HOW TO COMPLETE THIS TASK – Reproduce the data word for word, keeping every line complete.

Data excerpts –
* * * * * * *
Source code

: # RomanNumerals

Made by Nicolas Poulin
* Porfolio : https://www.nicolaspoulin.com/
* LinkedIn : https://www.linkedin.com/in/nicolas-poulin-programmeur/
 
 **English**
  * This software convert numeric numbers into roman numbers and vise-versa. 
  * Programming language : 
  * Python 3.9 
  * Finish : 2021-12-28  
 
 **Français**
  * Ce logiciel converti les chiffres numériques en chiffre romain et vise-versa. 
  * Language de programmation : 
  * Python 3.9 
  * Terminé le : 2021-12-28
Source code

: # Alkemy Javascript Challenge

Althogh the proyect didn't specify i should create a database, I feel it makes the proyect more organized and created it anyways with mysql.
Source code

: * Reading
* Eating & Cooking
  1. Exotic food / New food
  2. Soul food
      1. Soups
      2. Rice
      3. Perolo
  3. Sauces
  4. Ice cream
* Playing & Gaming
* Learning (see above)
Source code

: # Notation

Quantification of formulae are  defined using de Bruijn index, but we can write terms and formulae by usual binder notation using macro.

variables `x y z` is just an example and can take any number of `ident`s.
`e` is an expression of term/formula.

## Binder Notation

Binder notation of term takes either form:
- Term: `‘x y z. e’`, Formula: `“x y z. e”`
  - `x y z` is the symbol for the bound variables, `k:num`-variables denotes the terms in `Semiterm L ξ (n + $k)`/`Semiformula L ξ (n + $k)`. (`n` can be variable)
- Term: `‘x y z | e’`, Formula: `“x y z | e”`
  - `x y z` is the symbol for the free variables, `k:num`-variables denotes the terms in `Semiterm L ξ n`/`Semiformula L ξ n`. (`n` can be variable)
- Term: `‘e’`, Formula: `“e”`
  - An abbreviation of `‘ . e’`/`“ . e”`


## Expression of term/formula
* * * * * * *
RESPONSE FOR THIS EXERCISE –
Source code

: # RomanNumerals

Made by Nicolas Poulin
* Porfolio : https://www.nicolaspoulin.com/
* LinkedIn : https://www.linkedin.com/in/nicolas-poulin-programmeur/
 
 **English**
  * This software convert numeric numbers into roman numbers and vise-versa. 
  * Programming language : 
  * Python 3.9 
  * Finish : 2021-12-28  
 
 **Français**
  * Ce logiciel converti les chiffres numériques en chiffre romain et vise-versa. 
  * Language de programmation : 
  * Python 3.9 
  * Terminé le : 2021-12-28
Source code

: # Alkemy Javascript Challenge

Althogh the proyect didn't specify i should create a database, I feel it makes the proyect more organized and created it anyways with mysql.
Source code

: * Reading
* Eating & Cooking
  1. Exotic food / New food
  2. Soul food
      1. Soups
      2. Rice
      3. Perolo
  3. Sauces
  4. Ice cream
* Playing & Gaming
* Learning (see above)
Source code

: # Notation

Quantification of formulae are  defined using de Bruijn index, but we can write terms and formulae by usual binder notation using macro.

variables `x y z` is just an example and can take any number of `ident`s.
`e` is an expression of term/formula.

## Binder Notation

Binder notation of term takes either form:
- Term: `‘x y z. e’`, Formula: `“x y z. e”`
  - `x y z` is the symbol for the bound variables, `k:num`-variables denotes the terms in `Semiterm L ξ (n + $k)`/`Semiformula L ξ (n + $k)`. (`n` can be variable)
- Term: `‘x y z | e’`, Formula: `“x y z | e”`
  - `x y z` is the symbol for the free variables, `k:num`-variables denotes the terms in `Semiterm L ξ n`/`Semiformula L ξ n`. (`n` can be variable)
- Term: `‘e’`, Formula: `“e”`
  - An abbreviation of `‘ . e’`/`“ . e”`


## Expression of term/formula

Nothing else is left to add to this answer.